If that's rejected though, (which it should not be), it'll be hard to argue that Boros > Orochi.
ik this is completely unrelated but what do you guys think about the newest chapter?

there aint no way that garou deforming the planet isn't at least 5-C bruh
 
It doesn't really justify the discrepancy between using the kinetic energy formula and this momentum-based formula.

That and Ugarik knows about these kind of things (he helped with Sage Centipede's 6666 Leg spin calculation).
 
It doesn't really justify the discrepancy between using the kinetic energy formula and this momentum-based formula.
Using the normal KE formula physically doesn't work given the context of the feat.
I've already responded to this so I'll just crt+c it here;
"Because getting High 6-A/Low 5-B results for slowly tilting a ship that's only 50 to 100 kilometers long is heavily suspicious."
"It only appears to be slowly tilting because of its size, but you also have to understand it is actually moving multiple kilometers per second."
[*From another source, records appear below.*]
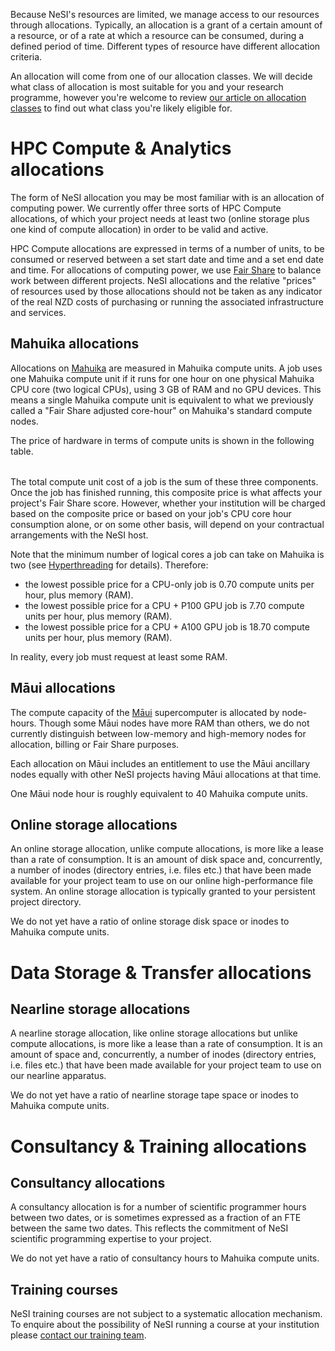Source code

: Because NeSI's resources are limited, we manage access to our resources
through allocations. Typically, an allocation is a grant of a certain
amount of a resource, or of a rate at which a resource can be consumed,
during a defined period of time. Different types of resource have
different allocation criteria.

An allocation will come from one of our allocation classes. We will
decide what class of allocation is most suitable for you and your
research programme, however you're welcome to review [our article on
allocation
classes](https://support.nesi.org.nz/hc/en-gb/articles/360000925176) to
find out what class you're likely eligible for.

# HPC Compute & Analytics allocations

The form of NeSI allocation you may be most familiar with is an
allocation of computing power. We currently offer three sorts of HPC
Compute allocations, of which your project needs at least two (online
storage plus one kind of compute allocation) in order to be valid and
active.

HPC Compute allocations are expressed in terms of a number of units, to
be consumed or reserved between a set start date and time and a set end
date and time. For allocations of computing power, we use [Fair
Share](https://support.nesi.org.nz/hc/en-gb/articles/360000743536) to
balance work between different projects. NeSI allocations and the
relative "prices" of resources used by those allocations should not be
taken as any indicator of the real NZD costs of purchasing or running
the associated infrastructure and services.

## Mahuika allocations

Allocations on
[Mahuika](https://support.nesi.org.nz/hc/en-gb/articles/360000163575-Mahuika)
are measured in Mahuika compute units. A job uses one Mahuika compute
unit if it runs for one hour on one physical Mahuika CPU core (two
logical CPUs), using 3 GB of RAM and no GPU devices. This means a single
Mahuika compute unit is equivalent to what we previously called a "Fair
Share adjusted core-hour" on Mahuika's standard compute nodes.

The price of hardware in terms of compute units is shown in the
following table.

<table>
<thead>
<tr class="header">
</tr>
</thead>
<tbody>
<tr class="odd">
</tr>
<tr class="even">
</tr>
<tr class="odd">
</tr>
<tr class="even">
</tr>
<tr class="odd">
</tr>
</tbody>
</table>

The total compute unit cost of a job is the sum of these three
components. Once the job has finished running, this composite price is
what affects your project's Fair Share score. However, whether your
institution will be charged based on the composite price or based on
your job's CPU core hour consumption alone, or on some other basis, will
depend on your contractual arrangements with the NeSI host.

Note that the minimum number of logical cores a job can take on Mahuika
is two
(see [Hyperthreading](https://support.nesi.org.nz/hc/en-gb/articles/360000568236) for
details). Therefore:

-   the lowest possible price for a CPU-only job is 0.70 compute units
    per hour, plus memory (RAM).
-   the lowest possible price for a CPU + P100 GPU job is 7.70 compute
    units per hour, plus memory (RAM).
-   the lowest possible price for a CPU + A100 GPU job is 18.70 compute
    units per hour, plus memory (RAM).

In reality, every job must request at least some RAM.

## Māui allocations

The compute capacity of the
[Māui](https://support.nesi.org.nz/hc/en-gb/articles/360000163695)
supercomputer is allocated by node-hours. Though some Māui nodes have
more RAM than others, we do not currently distinguish between low-memory
and high-memory nodes for allocation, billing or Fair Share purposes.

Each allocation on Māui includes an entitlement to use the Māui
ancillary nodes equally with other NeSI projects having Māui allocations
at that time.

One Māui node hour is roughly equivalent to 40 Mahuika compute units.

## Online storage allocations

An online storage allocation, unlike compute allocations, is more like a
lease than a rate of consumption. It is an amount of disk space and,
concurrently, a number of inodes (directory entries, i.e. files etc.)
that have been made available for your project team to use on our online
high-performance file system. An online storage allocation is typically
granted to your persistent project directory.

We do not yet have a ratio of online storage disk space or inodes to
Mahuika compute units.

# Data Storage & Transfer allocations

## Nearline storage allocations

A nearline storage allocation, like online storage allocations but
unlike compute allocations, is more like a lease than a rate of
consumption. It is an amount of space and, concurrently, a number of
inodes (directory entries, i.e. files etc.) that have been made
available for your project team to use on our nearline apparatus.

We do not yet have a ratio of nearline storage tape space or inodes to
Mahuika compute units.

# Consultancy & Training allocations

## Consultancy allocations

A consultancy allocation is for a number of scientific programmer hours
between two dates, or is sometimes expressed as a fraction of an FTE
between the same two dates. This reflects the commitment of NeSI
scientific programming expertise to your project.

We do not yet have a ratio of consultancy hours to Mahuika compute
units.

## Training courses

NeSI training courses are not subject to a systematic allocation
mechanism. To enquire about the possibility of NeSI running a course at
your institution please [contact our training
team](mailto:training@nesi.org.nz).
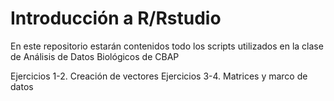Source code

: # Introducción a R/Rstudio

En este repositorio estarán contenidos todo los scripts utilizados en la clase de Análisis de Datos Biológicos de CBAP

Ejercicios 1-2. Creación de vectores
Ejercicios 3-4. Matrices y marco de datos
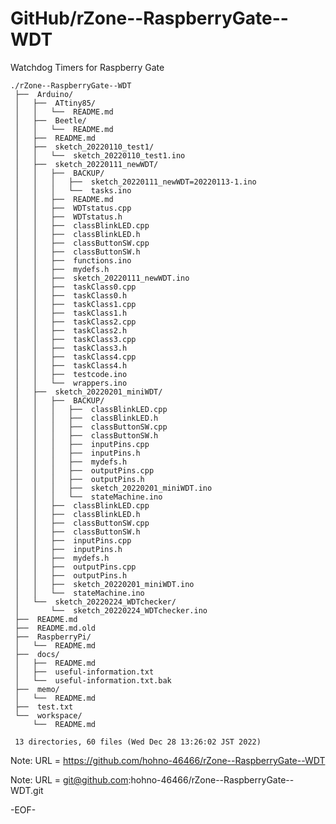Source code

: # GitHub/rZone--RaspberryGate--WDT

Watchdog Timers for Raspberry Gate

    ./rZone--RaspberryGate--WDT
     ├──  Arduino/
     │   ├──  ATtiny85/
     │   │   └──  README.md
     │   ├──  Beetle/
     │   │   └──  README.md
     │   ├──  README.md
     │   ├──  sketch_20220110_test1/
     │   │   └──  sketch_20220110_test1.ino
     │   ├──  sketch_20220111_newWDT/
     │   │   ├──  BACKUP/
     │   │   │   ├──  sketch_20220111_newWDT=20220113-1.ino
     │   │   │   └──  tasks.ino
     │   │   ├──  README.md
     │   │   ├──  WDTstatus.cpp
     │   │   ├──  WDTstatus.h
     │   │   ├──  classBlinkLED.cpp
     │   │   ├──  classBlinkLED.h
     │   │   ├──  classButtonSW.cpp
     │   │   ├──  classButtonSW.h
     │   │   ├──  functions.ino
     │   │   ├──  mydefs.h
     │   │   ├──  sketch_20220111_newWDT.ino
     │   │   ├──  taskClass0.cpp
     │   │   ├──  taskClass0.h
     │   │   ├──  taskClass1.cpp
     │   │   ├──  taskClass1.h
     │   │   ├──  taskClass2.cpp
     │   │   ├──  taskClass2.h
     │   │   ├──  taskClass3.cpp
     │   │   ├──  taskClass3.h
     │   │   ├──  taskClass4.cpp
     │   │   ├──  taskClass4.h
     │   │   ├──  testcode.ino
     │   │   └──  wrappers.ino
     │   ├──  sketch_20220201_miniWDT/
     │   │   ├──  BACKUP/
     │   │   │   ├──  classBlinkLED.cpp
     │   │   │   ├──  classBlinkLED.h
     │   │   │   ├──  classButtonSW.cpp
     │   │   │   ├──  classButtonSW.h
     │   │   │   ├──  inputPins.cpp
     │   │   │   ├──  inputPins.h
     │   │   │   ├──  mydefs.h
     │   │   │   ├──  outputPins.cpp
     │   │   │   ├──  outputPins.h
     │   │   │   ├──  sketch_20220201_miniWDT.ino
     │   │   │   └──  stateMachine.ino
     │   │   ├──  classBlinkLED.cpp
     │   │   ├──  classBlinkLED.h
     │   │   ├──  classButtonSW.cpp
     │   │   ├──  classButtonSW.h
     │   │   ├──  inputPins.cpp
     │   │   ├──  inputPins.h
     │   │   ├──  mydefs.h
     │   │   ├──  outputPins.cpp
     │   │   ├──  outputPins.h
     │   │   ├──  sketch_20220201_miniWDT.ino
     │   │   └──  stateMachine.ino
     │   └──  sketch_20220224_WDTchecker/
     │       └──  sketch_20220224_WDTchecker.ino
     ├──  README.md
     ├──  README.md.old
     ├──  RaspberryPi/
     │   └──  README.md
     ├──  docs/
     │   ├──  README.md
     │   ├──  useful-information.txt
     │   └──  useful-information.txt.bak
     ├──  memo/
     │   └──  README.md
     ├──  test.txt
     └──  workspace/
         └──  README.md
     
     13 directories, 60 files (Wed Dec 28 13:26:02 JST 2022)


Note: URL = https://github.com/hohno-46466/rZone--RaspberryGate--WDT

Note: URL = git@github.com:hohno-46466/rZone--RaspberryGate--WDT.git

-EOF-
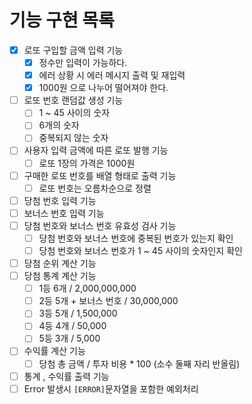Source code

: # 기능 구현 목록
- [x] 로또 구입할 금액 입력 기능
  - [x] 정수만 입력이 가능하다.
  - [x] 에러 상황 시 에러 메시지 출력 및 재입력
  - [x] 1000원 으로 나누어 떨어져야 한다.
- [ ] 로또 번호 랜덤값 생성 기능
  - [ ] 1 ~ 45 사이의 숫자
  - [ ] 6개의 숫자
  - [ ] 중복되지 않는 숫자
- [ ] 사용자 입력 금액에 따른 로또 발행 기능
  - [ ] 로또 1장의 가격은 1000원
- [ ] 구매한 로또 번호를 배열 형태로 출력 기능
  - [ ] 로또 번호는 오름차순으로 정렬
- [ ] 당첨 번호 입력 기능
- [ ] 보너스 번호 입력 기능
- [ ] 당첨 번호와 보너스 번호 유효성 검사 기능
  - [ ] 당첨 번호와 보너스 번호에 중복된 번호가 있는지 확인
  - [ ] 당첨 번호와 보너스 번호가 1 ~ 45 사이의 숫자인지 확인
- [ ] 당첨 순위 계산 기능
- [ ] 당첨 통계 계산 기능
  - [ ] 1등 6개 / 2,000,000,000
  - [ ] 2등 5개 + 보너스 번호 / 30,000,000
  - [ ] 3등 5개 / 1,500,000
  - [ ] 4등 4개 / 50,000
  - [ ] 5등 3개 / 5,000
- [ ] 수익률 계산 기능
  - [ ] 당첨 총 금액 / 투자 비용 * 100 (소수 둘째 자리 반올림)
- [ ] 통계 , 수익률 출력 기능 
- [ ] Error 발생시 `[ERROR]`문자열을 포함한 예외처리
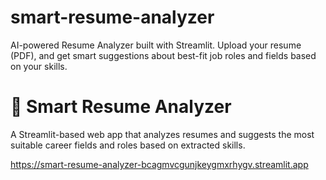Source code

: # smart-resume-analyzer
AI-powered Resume Analyzer built with Streamlit. Upload your resume (PDF), and get smart suggestions about best-fit job roles and fields based on your skills.
# 📄 Smart Resume Analyzer

A Streamlit-based web app that analyzes resumes and suggests the most suitable career fields and roles based on extracted skills.

https://smart-resume-analyzer-bcagmvcgunjkeygmxrhygv.streamlit.app
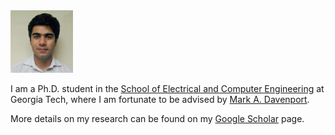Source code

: 



<img class="profile-picture" src="linkdn_photo.jpeg" width="100" height="100">

I am a Ph.D. student in the [School of Electrical and Computer Engineering](https://www.ece.gatech.edu) at Georgia Tech, where I am fortunate to be advised by [Mark A. Davenport](https://mdav.ece.gatech.edu). 



More details on my research can be found on my [Google Scholar](https://scholar.google.com/citations?hl=en&user=Z-UiPTQAAAAJ) page.







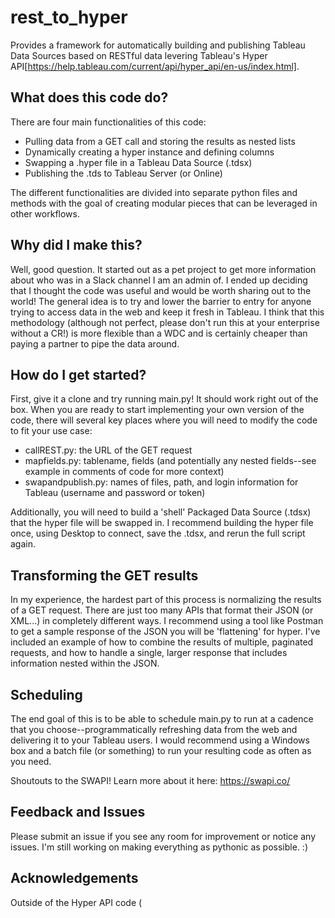 # rest_to_hyper
Provides a framework for automatically building and publishing Tableau Data Sources based on RESTful data levering Tableau's Hyper API[https://help.tableau.com/current/api/hyper_api/en-us/index.html].

## What does this code do?
There are four main functionalities of this code:
- Pulling data from a GET call and storing the results as nested lists
- Dynamically creating a hyper instance and defining columns
- Swapping a .hyper file in a Tableau Data Source (.tdsx)
- Publishing the .tds to Tableau Server (or Online)

The different functionalities are divided into separate python files and methods with the goal of creating modular pieces that can be leveraged in other workflows.

## Why did I make this?
Well, good question. It started out as a pet project to get more information about who was in a Slack channel I am an admin of. I ended up deciding that I thought the code was useful and would be worth sharing out to the world! The general idea is to try and lower the barrier to entry for anyone trying to access data in the web and keep it fresh in Tableau. I think that this methodology (although not perfect, please don't run this at your enterprise without a CR!) is more flexible than a WDC and is certainly cheaper than paying a partner to pipe the data around.


## How do I get started?
First, give it a clone and try running main.py! It should work right out of the box. When you are ready to start implementing your own version of the code, there will several key places where you will need to modify the code to fit your use case:
- callREST.py: the URL of the GET request
- mapfields.py: tablename, fields (and potentially any nested fields--see example in comments of code for more context)
- swapandpublish.py: names of files, path, and login information for Tableau (username and password or token)

Additionally, you will need to build a 'shell' Packaged Data Source (.tdsx) that the hyper file will be swapped in. I recommend building the hyper file once, using Desktop to connect, save the .tdsx, and rerun the full script again.


## Transforming the GET results
In my experience, the hardest part of this process is normalizing the results of a GET request. There are just too many APIs that format their JSON (or XML...) in completely different ways. I recommend using a tool like Postman to get a sample response of the JSON you will be 'flattening' for hyper. I've included an example of how to combine the results of multiple, paginated requests, and how to handle a single, larger response that includes information nested within the JSON.

## Scheduling
The end goal of this is to be able to schedule main.py to run at a cadence that you choose--programmatically refreshing data from the web and delivering it to your Tableau users. I would recommend using a Windows box and a batch file (or something) to run your resulting code as often as you need.

Shoutouts to the SWAPI! Learn more about it here:
https://swapi.co/

## Feedback and Issues
Please submit an issue if you see any room for improvement or notice any issues. I'm still working on making everything as pythonic as possible. :)

## Acknowledgements
Outside of the Hyper API code (
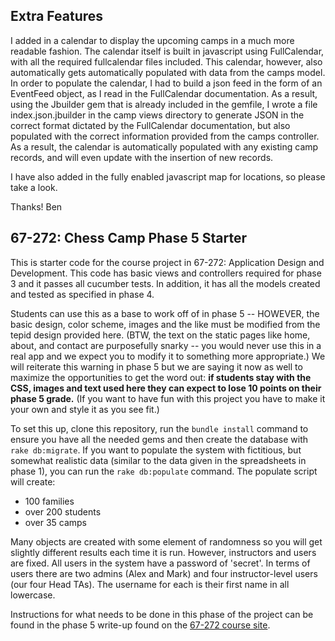 ## Extra Features ##

I added in a calendar to display the upcoming camps in a much more readable fashion. The calendar itself is built in javascript
using FullCalendar, with all the required fullcalendar files included.  This calendar, however, also automatically gets automatically
populated with data from the camps model.  In order to populate the calendar, I had to build a json feed in the form of an
EventFeed object, as I read in the FullCalendar documentation.  As a result, using the Jbuilder gem that is already included
in the gemfile, I wrote a file index.json.jbuilder in the camp views directory to generate JSON in the correct format dictated by 
the FullCalendar documentation, but also populated with the correct information provided from the camps controller.  As a result,
the calendar is automatically populated with any existing camp records, and will even update with the insertion of new records.


I have also added in the fully enabled javascript map for locations, so please take a look.

Thanks! 
Ben


## 67-272: Chess Camp Phase 5 Starter ##

This is starter code for the course project in 67-272: Application Design and Development.  This code has basic views and controllers required for phase 3 and it passes all cucumber tests.  In addition, it has all the models created and tested as specified in phase 4.

Students can use this as a base to work off of in phase 5 -- HOWEVER, the basic design, color scheme, images and the like must be modified from the tepid design provided here.  (BTW, the text on the static pages like home, about, and contact are purposefully snarky -- you would never use this in a real app and we expect you to modify it to something more appropriate.)  We will reiterate this warning in phase 5 but we are saying it now as well to maximize the opportunities to get the word out: **if students stay with the CSS, images and text used here they can expect to lose 10 points on their phase 5 grade.**  (If you want to have fun with this project you have to make it your own and style it as you see fit.)

To set this up, clone this repository, run the `bundle install` command to ensure you have all the needed gems and then create the database with `rake db:migrate`.  If you want to populate the system with fictitious, but somewhat realistic data (similar to the data given in the spreadsheets in phase 1), you can run the `rake db:populate` command.  The populate script will create:
- 100 families
- over 200 students
- over 35 camps

Many objects are created with some element of randomness so you will get slightly different results each time it is run.  However, instructors and users are fixed.  All users in the system have a password of 'secret'.  In terms of users there are two admins (Alex and Mark) and four instructor-level users (our four Head TAs).  The username for each is their first name in all lowercase.

Instructions for what needs to be done in this phase of the project can be found in the phase 5 write-up found on the [67-272 course site](http://cmu-is-272.org/projects/5).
"Oh and on top of that, the ship has a gravity core that is actively providing upward force, further slowing the ships tilting, which is more reason to use RKE."
 
Doesn't really answer my question, moving the whole ship at those speeds gives far inferior results, and I don't care if the ship has a gravity core, you can't calculate the force of a fictional alien technology.

Actually that just confuses me more, how can you use something that hasn't been calculated and cannot be calculated to support the inflated results of the ship?
 
That pink line is funky as hell and definitely inflates the result somewhat. Just use the tip of the shadow, like so. There's less perspective issues and parallax error that way.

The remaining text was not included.